Castillo de naipes

¿Habitará en todos una doble moral o será un recurso que toca únicamente la vida de las personas que buscan el poder? O quizá solo sea la salida de emergencia ante una extrema necesidad.

No han sido pocos los tentados en portar la chaquetaque en su sano juicio ni siquiera considerarían ponerse. Para algunos significa cargar una cruz decidir ser Dr. Jekyll o el señor Hyde, Jesús o Judas Iscariote.

Pero para no pensar en los demonios de cada uno, hablemos de alguien más, del protagonista de esta novela: Jesús Pastrana, el padre amoroso, el incorruptible síndico de Cuernavaca, uno de los pocos hombres íntegros que militan en el PAD y que aspira a la alcaldía de la ciudad de la eterna primavera, como su engominado adversario Arturo Iglesias, por el PIR, y el colmilludo nepotista Valentín Rueda, del PDR.

El candidato Pastrana luchará por demostrar ante el electorado que es el indicado para liberar a la ciudad jineteada por funcionarios corruptos, y que blandirá a las autodefensas contra los brazos del hampa que utilizan la bandera de la democracia como máscara para ocultar a sus esbirros porque Cuernavaca, como el resto del país, se ha convertido en el escenario donde actúan libremente los terroristas. Parece ser que sus ideales son firmes y que repartirá justicia con mano dura para destapar a los lobos con piel de oveja pero, un momento… ¿será que Pastrana es de verdad el sobreviviente de una raza extinta, la de los luchadores sociales que aún se preocupan por el interés del electorado o estamos ante un incauto que al verse rebasado tendrá que echar mano de la doble moral?, aquella duplicidad que es difícil mantener en pie, sin caerse, como un castillo de naipes.
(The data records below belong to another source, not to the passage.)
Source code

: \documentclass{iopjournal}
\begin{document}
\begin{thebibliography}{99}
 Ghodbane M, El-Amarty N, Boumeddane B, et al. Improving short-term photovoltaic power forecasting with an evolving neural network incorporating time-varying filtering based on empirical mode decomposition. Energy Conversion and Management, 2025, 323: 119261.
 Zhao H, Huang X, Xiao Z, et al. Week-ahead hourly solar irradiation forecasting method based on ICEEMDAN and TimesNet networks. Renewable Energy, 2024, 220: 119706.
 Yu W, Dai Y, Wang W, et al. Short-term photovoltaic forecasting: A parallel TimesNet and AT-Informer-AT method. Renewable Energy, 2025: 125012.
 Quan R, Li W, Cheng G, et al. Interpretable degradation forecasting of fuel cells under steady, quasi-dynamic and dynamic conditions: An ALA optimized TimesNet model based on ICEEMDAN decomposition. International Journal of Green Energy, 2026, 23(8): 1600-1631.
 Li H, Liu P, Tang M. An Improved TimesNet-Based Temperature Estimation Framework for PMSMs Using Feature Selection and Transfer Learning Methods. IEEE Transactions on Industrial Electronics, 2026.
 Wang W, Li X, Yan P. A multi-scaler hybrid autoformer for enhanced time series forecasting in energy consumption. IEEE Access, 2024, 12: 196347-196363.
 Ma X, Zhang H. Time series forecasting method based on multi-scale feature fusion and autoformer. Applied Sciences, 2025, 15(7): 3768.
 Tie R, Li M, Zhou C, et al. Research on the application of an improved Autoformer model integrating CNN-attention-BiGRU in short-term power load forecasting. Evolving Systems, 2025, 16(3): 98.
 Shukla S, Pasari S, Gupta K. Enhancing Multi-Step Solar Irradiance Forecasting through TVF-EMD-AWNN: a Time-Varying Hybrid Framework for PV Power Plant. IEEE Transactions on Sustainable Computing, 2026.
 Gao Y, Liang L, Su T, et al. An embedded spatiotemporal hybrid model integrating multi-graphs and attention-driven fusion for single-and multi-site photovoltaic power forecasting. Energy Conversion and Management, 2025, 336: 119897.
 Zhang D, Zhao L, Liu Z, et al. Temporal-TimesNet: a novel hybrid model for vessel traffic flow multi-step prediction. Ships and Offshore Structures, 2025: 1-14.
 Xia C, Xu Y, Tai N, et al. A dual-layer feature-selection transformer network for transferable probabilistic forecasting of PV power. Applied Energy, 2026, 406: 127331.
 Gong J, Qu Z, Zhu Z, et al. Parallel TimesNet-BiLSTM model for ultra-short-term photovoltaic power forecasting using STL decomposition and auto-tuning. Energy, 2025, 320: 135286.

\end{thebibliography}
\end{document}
Los aspirantes por ese juego ilusorio llamado alcaldía lucharán de dos a tres caídas y relucirán los trapitos sucios del adversario, como sabemos que sucede sin discriminación en el juego de la política: video escándalos, extorsiones, amistades por interés, pactos con el hampa, publicidad enlodada. Nadie saldrá sin romperse algo o sin una alianza con su narco favorito.

Tal vez si esta historia no tuviera el toque de Enrique Serna se convertiría en una nota más del periódico, en nuestro pan con lo mismo del día a día o en el escándalo donde nuestros queridos funcionarios hacen magia para desaparecer millones de pesos destinados a la inversión pública, o una infamia como tantas otras que ya son costumbre en este país y que no tiene mayores alcances más que la destitución del cargo y una feliz estancia en la casa de retiro del acusado en turno. Pero no lo es, ya que Serna dibuja e ironiza con ese estilo único que lo caracteriza sobre los personajes incómodos. Como un jugador de póker juega con sus cartas sin que adivinemos la jugada y a pesar de que es la historia repetida que padecemos como ese pain in the ass, el autor sorprende con inesperados giros en las decisiones de sus personajes, con escenarios chuscos y vivencias cargadas de humor negro. Jesús Pastrana se convierte así en el protagonista que combatirá, además,contra la moral retorcida porque “el poder intoxicaba a la gente: ninguna droga podía compararse al placer de convertir los deseos en actos”. Pero como sabemos: todo tiene un precio, y más aún si nos cotizamos en los terrenos de la narcopolítica.

Hay algo más, por si esto no fuera poco.Todo parece salir a favor de nuestro amigo Pastrana hasta que encuentra el amor: un transexual que ha levantado en los arrabales de Cuernavaca, de nombre Leslie, llegará con sus implantes, su amor, sus hormonas en cápsulas y su oscuro pasado a volcar su vida sobre la de Jesús. Este factor lo alterará todo: veremos caminar a nuestro personaje en los linderos del infierno. El candidato tendrá que echar mano de ese as bajo la manga para que todo salga a pedir de boca.

 

Por Jeanette Cruz

Hablamos de ☞  La doble vida de Jesús/ Enrique Serna, Alfaguara, 2014.